SOURCE MATERIAL |
▬▬▬▬▬▬

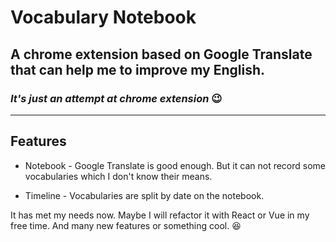 # Vocabulary Notebook

## A chrome extension based on Google Translate that can help me to improve my English.

### _It's just an attempt at chrome extension_ 😉

---

## Features

-   Notebook - Google Translate is good enough. But it can not record some vocabularies which I don't know their means.

-   Timeline - Vocabularies are split by date on the notebook.

It has met my needs now. Maybe I will refactor it with React or Vue in my free time. And many new features or something cool. 😆
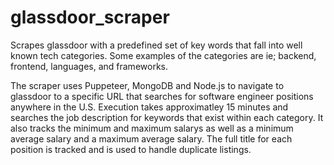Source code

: # glassdoor_scraper
Scrapes glassdoor with a predefined set of key words that fall into well known tech categories. 
Some examples of the categories are ie; backend, frontend, languages, and frameworks.

The scraper uses Puppeteer, MongoDB and Node.js to navigate to glassdoor to a specific URL that searches for software engineer positions anywhere in the U.S.
Execution takes approximatley 15 minutes and searches the job description for keywords that exist within each category. It also tracks the minimum and maximum salarys as well as a minimum average salary and a maximum average salary.
The full title for each position is tracked and is used to handle duplicate listings.
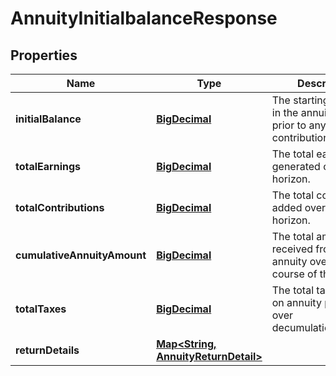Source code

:
# AnnuityInitialbalanceResponse

## Properties
Name | Type | Description | Notes
------------ | ------------- | ------------- | -------------
**initialBalance** | [**BigDecimal**](BigDecimal.md) | The starting balance in the annuity plan, prior to any periodic contributions. | 
**totalEarnings** | [**BigDecimal**](BigDecimal.md) | The total earnings generated over the horizon. | 
**totalContributions** | [**BigDecimal**](BigDecimal.md) | The total contributinos added over the horizon. | 
**cumulativeAnnuityAmount** | [**BigDecimal**](BigDecimal.md) | The total amount received from the annuity over the course of the plan. | 
**totalTaxes** | [**BigDecimal**](BigDecimal.md) | The total taxes paid on annuity payments over decumulation_horizon. | 
**returnDetails** | [**Map&lt;String, AnnuityReturnDetail&gt;**](AnnuityReturnDetail.md) |  | 



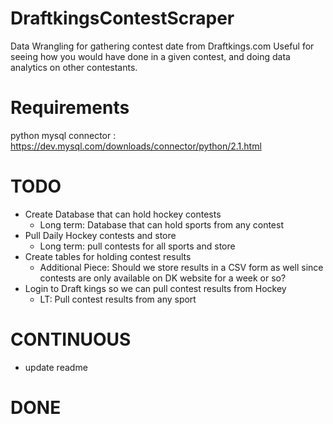 # DraftkingsContestScraper
Data Wrangling for gathering contest date from Draftkings.com  Useful for seeing how you would have done in a given contest, and doing data analytics on other contestants.

# Requirements
python mysql connector : https://dev.mysql.com/downloads/connector/python/2.1.html

# TODO
- Create Database that can hold hockey contests
    - Long term: Database that can hold sports from any contest
- Pull Daily Hockey contests and store
    - Long term: pull contests for all sports and store
- Create tables for holding contest results
    - Additional Piece: Should we store results in a CSV form as well since contests are only available on DK website for a week or so?
- Login to Draft kings so we can pull contest results from Hockey
    - LT: Pull contest results from any sport


# CONTINUOUS
- update readme


# DONE



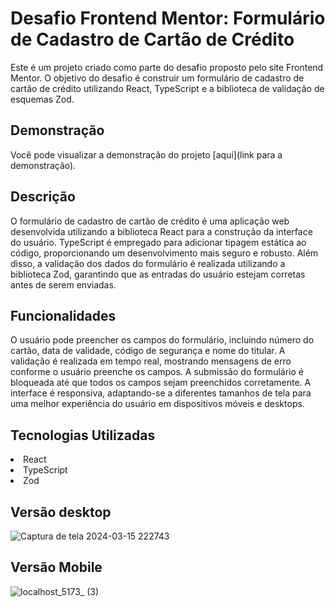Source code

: 
# Desafio Frontend Mentor: Formulário de Cadastro de Cartão de Crédito

Este é um projeto criado como parte do desafio proposto pelo site Frontend Mentor. O objetivo do desafio é construir um formulário de cadastro de cartão de crédito utilizando React, TypeScript e a biblioteca de validação de esquemas Zod.

## Demonstração
Você pode visualizar a demonstração do projeto [aqui](link para a demonstração).

## Descrição
O formulário de cadastro de cartão de crédito é uma aplicação web desenvolvida utilizando a biblioteca React para a construção da interface do usuário. TypeScript é empregado para adicionar tipagem estática ao código, proporcionando um desenvolvimento mais seguro e robusto. Além disso, a validação dos dados do formulário é realizada utilizando a biblioteca Zod, garantindo que as entradas do usuário estejam corretas antes de serem enviadas.

## Funcionalidades
O usuário pode preencher os campos do formulário, incluindo número do cartão, data de validade, código de segurança e nome do titular.
A validação é realizada em tempo real, mostrando mensagens de erro conforme o usuário preenche os campos.
A submissão do formulário é bloqueada até que todos os campos sejam preenchidos corretamente.
A interface é responsiva, adaptando-se a diferentes tamanhos de tela para uma melhor experiência do usuário em dispositivos móveis e desktops.

## Tecnologias Utilizadas
<li>React
<li>TypeScript
<li>Zod

## Versão desktop
![Captura de tela 2024-03-15 222743](https://github.com/pachecx/Card_Interativo/assets/112892819/bc849320-40e8-44b9-be02-ed9a41980b30)


## Versão Mobile

![localhost_5173_ (3)](https://github.com/pachecx/Card_Interativo/assets/112892819/e31969f7-291a-4886-a833-98a96f0738ee)
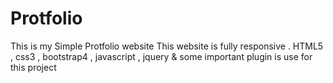 # Protfolio
This is my Simple Protfolio website
This website is fully responsive .
HTML5 , css3 , bootstrap4 , javascript , jquery & some important plugin is use for this project
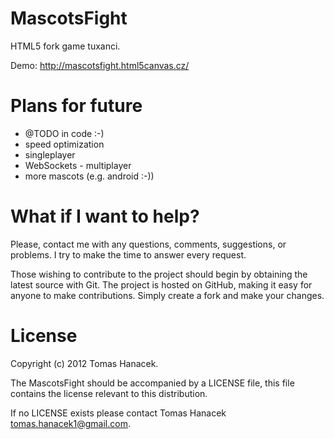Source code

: MascotsFight
============

HTML5 fork game tuxanci.

Demo: http://mascotsfight.html5canvas.cz/

# Plans for future

* @TODO in code :-)
* speed optimization
* singleplayer
* WebSockets - multiplayer
* more mascots (e.g. android :-))

# What if I want to help?

Please, contact me with any questions, comments, suggestions, or problems. I try to make the time to answer every request.

Those wishing to contribute to the project should begin by obtaining the latest source with Git. The project is hosted on GitHub, making it easy for anyone to make contributions. Simply create a fork and make your changes.

# License

Copyright (c) 2012 Tomas Hanacek.

The MascotsFight should be accompanied by a LICENSE file, this file contains the license relevant to this distribution.

If no LICENSE exists please contact Tomas Hanacek <tomas.hanacek1@gmail.com>.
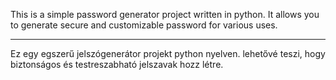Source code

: This is a simple password generator project written in python.
It allows you to generate secure and customizable password for various uses.

----
Ez egy egszerű jelszógenerátor projekt python nyelven. lehetővé teszi, hogy biztonságos és testreszabható jelszavak hozz létre.
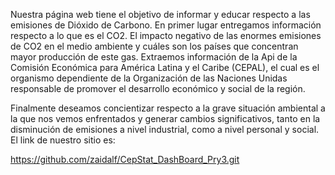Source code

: Nuestra página web tiene el objetivo de informar y educar respecto a las emisiones de Dióxido de Carbono. En primer lugar entregamos información respecto a lo que es el CO2. El impacto negativo de las enormes emisiones de CO2 en el medio ambiente y cuáles son los países que concentran mayor producción de este gas. Extraemos información de la Api de la Comisión Económica para América Latina y el Caribe (CEPAL), el cual es el organismo dependiente de la Organización de las Naciones Unidas responsable de promover el desarrollo económico y social de la región.​

Finalmente deseamos concientizar respecto a la grave situación ambiental a la que nos vemos enfrentados y generar cambios significativos, tanto en la disminución de emisiones a nivel industrial, como a nivel personal y social. El link de nuestro sitio es: 

https://github.com/zaidalf/CepStat_DashBoard_Pry3.git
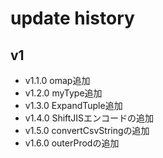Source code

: # update history

## v1

- v1.1.0 omap追加
- v1.2.0 myType追加
- v1.3.0 ExpandTuple追加
- v1.4.0 ShiftJISエンコードの追加
- v1.5.0 convertCsvStringの追加
- v1.6.0 outerProdの追加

▬▬▬▬▬▬

WORK REQUIRED |
Reply with nothing but the number of lines in the data above that contain "contact".

YOUR SOLUTION |
2